Monastery near Gyantse, China

Tsechen Monastery (also known as the Tsechen Dzong or the Shambu Tsegu) was a Tibetan monastery located approximately 5 km northwest of Gyantse. It was one of the largest of the fortified monasteries constructed in Tibet, and was located above a village also known as Tsechen. Constructed "on another precipitous hill about 600 feet high, about one mile long, and rising abruptly out of the plain", the monastery was similar to the Gyantse Dzong in terms of the strength of its fortifications. During the 1904 British expedition to Tibet by Colonel Francis Younghusband, the monastery was occupied by Tibetan troops, which used it to resist the expedition's advance. Younghusband's forces captured the monastery and sacked and burnt it; some of the hilltop walls are all that remain of the structure.

==Early history==
It was founded by Nyawon Kunga Pel (1285 - 1379) in 1366, under the sponsorship of Prince Phakpa Pelzangpo (1318-1370 CE), Gyantse's first prince. Nyawon Kunga Pel gave teachings to about 600 disciples in epistemology and the Kalachakra Tantra. He invited Drigung Lotsāwa Maṇikaśrījñāna (1289 - 1363) to Tsechen for teachings.

Tsechen was the seat of the kings of Gyantse until the town expanded in the 15th century. Tsongkapa's principal teacher, Remdawa Zhonu Lodro Zhonu (1349–1412), resided here. Jamyang Konchok Zangpo (1398 - 1475), the 14th Throne Holder of Jokhang Monastery, held the monastic seat at Tsechen for a time; Namkha Chokyong (1436 - 1507) the 14th Throne Holder of Jokhang Monastery, held the monastic seat at Tsechen for an extended period.
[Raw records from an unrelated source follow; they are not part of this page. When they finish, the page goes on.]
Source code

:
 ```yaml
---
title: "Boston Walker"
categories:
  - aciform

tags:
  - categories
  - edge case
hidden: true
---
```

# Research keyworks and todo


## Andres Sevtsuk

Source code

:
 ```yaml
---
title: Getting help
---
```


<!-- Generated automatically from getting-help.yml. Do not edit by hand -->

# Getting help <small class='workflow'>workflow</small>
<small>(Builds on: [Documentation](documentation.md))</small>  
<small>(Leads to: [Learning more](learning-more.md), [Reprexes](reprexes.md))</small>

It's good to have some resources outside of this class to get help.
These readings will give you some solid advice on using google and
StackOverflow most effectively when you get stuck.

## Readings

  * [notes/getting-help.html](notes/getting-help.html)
It was the seat of the incarnation of Buton Rinchendrub, known as Kungra Lodro.

==20th century to present==

In 1904, during the British expedition to Tibet, Brigadier-General James Macdonald arrived at Tsechen to oversee the expedition's progress towards Lhasa. After analysing the situation, Macdonald concluded that since Tsechen guarded the rear of the Gyantse Dzong and the road to Shigatse, it would have to be cleared of Tibetan troops before an assault could be carried out on the Gyantse Dzong. Shortly before sunset, British forces stormed the "seemingly impregnable" monastery, which was occupied by 1,200 Tibetan soldiers, and captured it; the assault had been preceded by a bombardment of the monastery using a BL 10-pounder mountain gun.
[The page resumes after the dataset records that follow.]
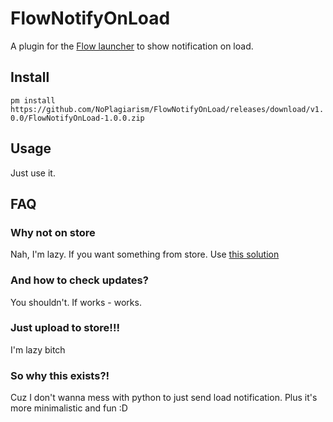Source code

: # FlowNotifyOnLoad

A plugin for the [Flow launcher](https://github.com/Flow-Launcher/Flow.Launcher) to show notification on load.

## Install

```pm install https://github.com/NoPlagiarism/FlowNotifyOnLoad/releases/download/v1.0.0/FlowNotifyOnLoad-1.0.0.zip```

## Usage

Just use it.

## FAQ

### Why not on store

Nah, I'm lazy. If you want something from store. Use [this solution](https://github.com/cibere/Flow.Launcher.Plugin.FlowLoadNotification)

### And how to check updates?

You shouldn't. If works - works.

### Just upload to store!!!

I'm lazy bitch

### So why this exists?!

Cuz I don't wanna mess with python to just send load notification. Plus it's more minimalistic and fun :D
This was one of the major battles of the expedition, which aimed to reach Lhasa. The British victory "opened the road to Lhasa and effectively meant that all routes in and out of Gyantse were controlled by the British Tibet expedition". As the monastery had put up resistance it was considered "fair game" and sacked. Then, on 5 July, coinciding with the beginning of the assault on Gyantse Dzong, the monastery was set on fire, causing a "tremendous blaze" which burned throughout the night, to prevent it being reoccupied by Tibetan forces. One of the expedition's officers, Norman Rybot, noted on a drawing he made of the destroyed monastery: "Captured 28 June 04 Looted 29 June 04 Burnt 5 July 04." All that is left today are some of the walls on the hilltop. There are extensive views of the valley from the remains of the old walls.